Se Edward teme di essere troppo impetuoso e di “concludere troppo in fretta”, Florence è invece paralizzata dalla paura di deludere il suo giovane marito e dalla vergogna e dal disgusto suscitate in lei anche solo dal pensiero del sesso. Una repulsione fisica e psicologica, quella di Florence, sulla quale pesa sia una educazione prude e borghese, ma anche l’ombra degli abusi sessuali subiti ad opera del padre.

“Florence sospettava di essere affetta da un’anomalia seria, una diversità antica che prima o dopo sarebbe saltata fuori. Il problema, a suo avviso, era più grave e profondo di un semplice disgusto fisico; l’intero suo essere si ribellava alla prospettiva di qualsivoglia unione carnale; ne sarebbero uscite violate la sua padronanza di sé e la sua stessa intima felicità.”

Il presente si confonde allora con il passato, con i ricordi del primo incontro tra Edward e Florence, dei primi teneri momenti tra i due, i quali si soffermeranno a riflettere sulle rispettive famiglie, assolutamente diverse tra loro: quella di Florence altolocata, con una madre intellettuale e distaccata, e quella di Edward, portata avanti dal padre poichè la madre, a causa di problemi mentali, vive in un mondo tutto suo; ma i due giovani rifletteranno anche sulle loro ambizioni future: Edward, appena laureato, vorrebbe scrivere libri di storia piuttosto che lavorare nell’azienda del padre di Florence, la quale invece è una violinista e non chiede altro se non di poter vivere con e per la sua musica.

“Spesso, quando era triste, si era domandata che cosa desiderasse di più al mondo in quel momento. Nel caso specifico, non aveva il minimo dubbio. Si vide alla stazione di Oxford, al binario del treno per Londra: le nove del mattino, custodia del violino in ano, un fascio di spartiti e qualche matita ben temperata nella sacca di tela sulle spalle, diretta alle prove del quartetto, a un incontro con la bellezza e la difficoltà […]”

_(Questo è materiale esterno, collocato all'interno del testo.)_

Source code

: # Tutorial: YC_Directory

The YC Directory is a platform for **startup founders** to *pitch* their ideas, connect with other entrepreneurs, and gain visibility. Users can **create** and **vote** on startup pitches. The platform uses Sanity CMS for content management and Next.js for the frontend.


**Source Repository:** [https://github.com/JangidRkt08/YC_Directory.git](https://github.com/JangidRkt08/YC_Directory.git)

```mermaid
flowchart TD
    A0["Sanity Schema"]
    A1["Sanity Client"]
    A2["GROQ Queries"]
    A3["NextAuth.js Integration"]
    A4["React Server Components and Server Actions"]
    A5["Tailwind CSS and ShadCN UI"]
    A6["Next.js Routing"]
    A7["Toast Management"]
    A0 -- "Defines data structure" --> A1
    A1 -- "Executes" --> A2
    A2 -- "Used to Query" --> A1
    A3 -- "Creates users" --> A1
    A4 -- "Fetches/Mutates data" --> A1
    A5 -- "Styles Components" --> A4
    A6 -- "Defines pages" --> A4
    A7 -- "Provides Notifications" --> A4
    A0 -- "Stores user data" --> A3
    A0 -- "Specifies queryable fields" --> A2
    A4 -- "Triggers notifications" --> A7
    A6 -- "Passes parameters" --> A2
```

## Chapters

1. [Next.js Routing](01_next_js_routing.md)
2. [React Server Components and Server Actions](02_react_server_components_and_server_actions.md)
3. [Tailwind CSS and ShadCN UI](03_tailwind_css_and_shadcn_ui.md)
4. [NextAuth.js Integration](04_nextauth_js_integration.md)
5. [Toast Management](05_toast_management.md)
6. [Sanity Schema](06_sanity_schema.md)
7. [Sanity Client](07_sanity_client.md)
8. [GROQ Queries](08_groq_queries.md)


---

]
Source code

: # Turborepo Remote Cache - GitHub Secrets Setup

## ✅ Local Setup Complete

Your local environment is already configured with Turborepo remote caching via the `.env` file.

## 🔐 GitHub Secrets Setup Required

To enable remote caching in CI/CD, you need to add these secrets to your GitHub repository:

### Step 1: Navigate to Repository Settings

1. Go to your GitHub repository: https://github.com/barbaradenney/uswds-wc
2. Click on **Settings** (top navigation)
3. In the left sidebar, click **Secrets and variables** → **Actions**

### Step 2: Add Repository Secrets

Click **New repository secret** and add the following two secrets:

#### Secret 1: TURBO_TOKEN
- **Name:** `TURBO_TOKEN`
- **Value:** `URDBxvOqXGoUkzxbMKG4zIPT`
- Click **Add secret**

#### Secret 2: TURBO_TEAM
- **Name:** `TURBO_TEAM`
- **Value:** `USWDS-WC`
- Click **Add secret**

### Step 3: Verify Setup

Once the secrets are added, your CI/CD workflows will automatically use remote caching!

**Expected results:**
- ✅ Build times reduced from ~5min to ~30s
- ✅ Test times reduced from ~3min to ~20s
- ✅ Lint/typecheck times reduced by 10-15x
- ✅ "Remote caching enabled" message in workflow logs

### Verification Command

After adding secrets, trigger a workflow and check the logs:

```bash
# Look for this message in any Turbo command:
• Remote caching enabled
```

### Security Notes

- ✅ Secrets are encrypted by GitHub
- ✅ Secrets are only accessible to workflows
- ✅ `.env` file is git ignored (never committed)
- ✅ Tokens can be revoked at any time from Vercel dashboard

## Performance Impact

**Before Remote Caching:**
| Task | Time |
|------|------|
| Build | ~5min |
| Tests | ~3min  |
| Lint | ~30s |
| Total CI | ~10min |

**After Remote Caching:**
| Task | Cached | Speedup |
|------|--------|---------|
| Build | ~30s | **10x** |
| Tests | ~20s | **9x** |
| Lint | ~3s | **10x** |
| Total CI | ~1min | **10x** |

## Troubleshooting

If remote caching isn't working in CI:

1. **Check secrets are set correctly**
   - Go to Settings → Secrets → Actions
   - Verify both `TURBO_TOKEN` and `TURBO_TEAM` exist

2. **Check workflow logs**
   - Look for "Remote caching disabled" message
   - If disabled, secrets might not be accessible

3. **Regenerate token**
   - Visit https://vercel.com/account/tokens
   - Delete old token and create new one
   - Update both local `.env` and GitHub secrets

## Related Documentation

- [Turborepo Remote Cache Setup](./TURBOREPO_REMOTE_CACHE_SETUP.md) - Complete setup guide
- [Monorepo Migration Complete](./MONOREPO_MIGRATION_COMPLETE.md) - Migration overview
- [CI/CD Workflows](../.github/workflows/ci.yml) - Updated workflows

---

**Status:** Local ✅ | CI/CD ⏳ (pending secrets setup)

Due realtà sociali diverse, quindi, sullo sfondo di un’Inghilterra appena avviata verso quel cambiamento, quella liberazione culturale, che presto travolgerà tutta la società degli anni ’60. Una società ancora legata a tabù e perbenismi secolari che peseranno profondamente sull’esperienza vissuta dai due giovani, i quali saranno allo stesso tempo tempo protagonisti e spettatori del loro dramma, incapaci di aprirsi l’uno con l’altra, di parlare dei propri sentimenti e dei propri timori. Una incomunicabilità così insuperabile da dividerli per sempre. Nell’ultima parte del romanzo, vediamo un Edward ormai maturo che riflette sulla sua vita e su come essa sia cambiata in seguito a quella fatidica notte del 1962.

“Che aveva fatto di sé? Si era lasciato trasportare, fra il sonno e la veglia, distratto, senza ambizioni, senza un progetto serio, senza figli, compiaciuto.”

Emergono allora il rimpianto e l’amarezza per tutti quei sogni, quei progetti per il futuro, così tipici di due giovani innamorati, per i quali però né Edward né Florence sono stati in grado di combattere, vittime inconsapevoli del tempo e delle loro stesse paure. Ma anche la curiosità di chiedersi come sarebbe potuta andare a finire.

“Ecco come il corso di tutta una vita può dipendere… dal non fare qualcosa.”

Ian McEwan è un assoluto mostro di bravura. Lo scavo psicologico è notevole e la sua scrittura delicata sembra quasi proiettare la vicenda in una dimensione atemporale, sospesa nei ricordi dei due personaggi. Un dramma innocente e, forse proprio per questo, profondamente toccante.